Modern critical scholarship is based, according to Sommer, on a “participatory” model of Revelation found in the theologies of Rosensweig, Heschel as well as some Hassidic masters. According to the participatory model, what we can actually know about revelation at Mt. Sinai is minimal, and the so-called written Torah contains a diversity of views of great teachers recorded in different periods of ancient Israel. An unnamed teacher compiled these views of revelation into one book, and rather than using the names of these sages, attributed their diverse perspectives to one great teacher, Moses, giving Torah greater authority.
The discovery of a multiplicity of voices in Torah, rather than just one, endows it with its unique theological power and ethical clarity, and at the same time provides the model for understanding ALL subsequent Torah scholarship, which consists of discussion and dispute across generations. If we can accept this as “Torat Emet”, can we teach our children to live with the lack of unity concerning the source? It is a question worthy of serious reflection in our generation!

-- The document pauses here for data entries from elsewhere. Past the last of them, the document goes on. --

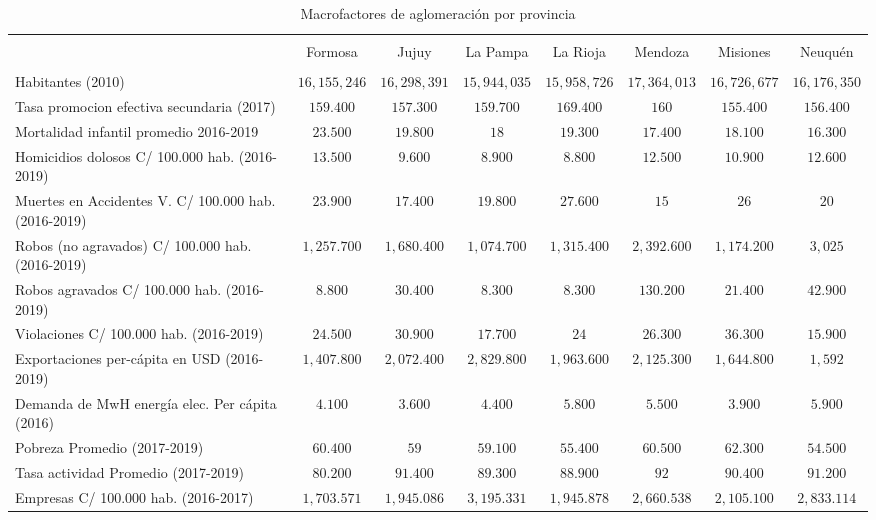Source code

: \documentclass[12pt,a4paper]{article}
\begin{document}
\begin{table} \centering \tiny
 \centering 
  \caption{Macrofactores de aglomeración por provincia} 

\begin{tabular}{@{\extracolsep{5pt}} lccccccc} 
\\[-1.8ex]\hline 
\hline \\[-1.8ex] 
 & Formosa & Jujuy & La Pampa & La Rioja & Mendoza & Misiones & Neuquén \\ 
\hline \\[-1.8ex] 
Habitantes (2010) & $16,155,246$ & $16,298,391$ & $15,944,035$ & $15,958,726$ & $17,364,013$ & $16,726,677$ & $16,176,350$ \\ 
Tasa promocion efectiva secundaria (2017) & $159.400$ & $157.300$ & $159.700$ & $169.400$ & $160$ & $155.400$ & $156.400$ \\ 
Mortalidad infantil promedio 2016-2019 & $23.500$ & $19.800$ & $18$ & $19.300$ & $17.400$ & $18.100$ & $16.300$ \\ 
Homicidios dolosos C/ 100.000 hab. (2016-2019) & $13.500$ & $9.600$ & $8.900$ & $8.800$ & $12.500$ & $10.900$ & $12.600$ \\ 
Muertes en Accidentes V. C/ 100.000  hab.  (2016-2019) & $23.900$ & $17.400$ & $19.800$ & $27.600$ & $15$ & $26$ & $20$ \\ 
Robos (no agravados) C/ 100.000 hab. (2016-2019) & $1,257.700$ & $1,680.400$ & $1,074.700$ & $1,315.400$ & $2,392.600$ & $1,174.200$ & $3,025$ \\ 
Robos agravados C/ 100.000 hab. (2016-2019) & $8.800$ & $30.400$ & $8.300$ & $8.300$ & $130.200$ & $21.400$ & $42.900$ \\ 
Violaciones  C/ 100.000 hab. (2016-2019) & $24.500$ & $30.900$ & $17.700$ & $24$ & $26.300$ & $36.300$ & $15.900$ \\ 
Exportaciones per-cápita en USD (2016-2019) & $1,407.800$ & $2,072.400$ & $2,829.800$ & $1,963.600$ & $2,125.300$ & $1,644.800$ & $1,592$ \\ 
Demanda de MwH energía elec. Per cápita (2016) & $4.100$ & $3.600$ & $4.400$ & $5.800$ & $5.500$ & $3.900$ & $5.900$ \\ 
Pobreza Promedio (2017-2019) & $60.400$ & $59$ & $59.100$ & $55.400$ & $60.500$ & $62.300$ & $54.500$ \\ 
Tasa actividad Promedio (2017-2019) & $80.200$ & $91.400$ & $89.300$ & $88.900$ & $92$ & $90.400$ & $91.200$ \\ 
Empresas  C/ 100.000 hab. (2016-2017) & $1,703.571$ & $1,945.086$ & $3,195.331$ & $1,945.878$ & $2,660.538$ & $2,105.100$ & $2,833.114$ \\ 

\end{tabular}
\end{table}
\end{document}
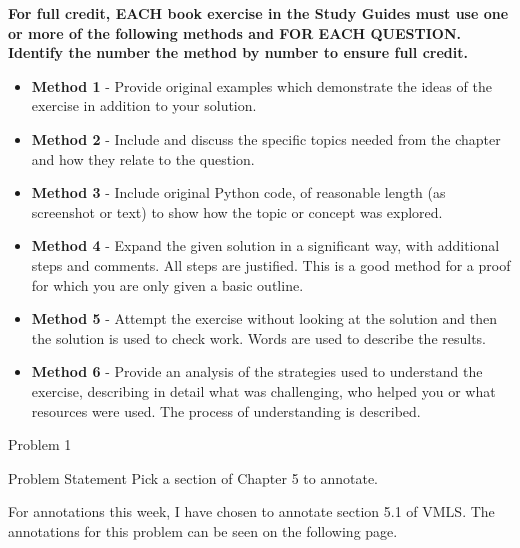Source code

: \textbf{For full credit,  EACH book exercise in the Study Guides must use one or more of the following methods and FOR EACH QUESTION.  Identify the number the method by number to ensure full credit.}

\begin{itemize}
    \item \textbf{Method 1} - Provide original examples which demonstrate the ideas of the exercise in addition to your solution.
    \item \textbf{Method 2} - Include and discuss the specific topics needed from the chapter and how they relate to the question.
    \item \textbf{Method 3} - Include original Python code, of reasonable length (as screenshot or text)  to show how the topic or concept was explored.
    \item \textbf{Method 4} - Expand the given solution in a significant way, with additional steps and comments. All steps are justified. This is a good method for a proof for which you are only given a basic outline.
    \item \textbf{Method 5} - Attempt the exercise without looking at the solution and then the solution is used to check work. Words are used to describe the results.
    \item \textbf{Method 6} - Provide an analysis of the strategies used to understand the exercise, describing in detail what was challenging, who helped you or what resources were used. The process of understanding is
    described.
\end{itemize}

\begin{problem}{Problem 1}
    \begin{statement}{Problem Statement}
        Pick a section of Chapter 5 to annotate.
    \end{statement}

    For annotations this week, I have chosen to annotate section 5.1 of VMLS. The annotations for this problem can be seen on the following page.

    
\end{problem}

Shavua Tov From Schechter!
**Beginning immediately after Pesach and until August, Parashat Hashavua in the Diaspora is one week ‘behind’ the Parasha in Israel. Shavua Tov@Schechter will follow the Diaspora schedule.
Eitan Cooper is the Executive Vice President of The Schechter Institutes. Since coming to Schechter in 2000, he has served in various capacities, including TALI Outreach Coordinator and Vice President for Development. Mr. Cooper holds a BA from the University of Chicago and an MA from the Hebrew University. He is a graduate of the Mandel School for Educational Leadership and a licensed Israeli tour guide.
Eitan and Anita Cooper made Aliya from the United States in 1983, and are proud parents and grandparents to their growing Israeli family.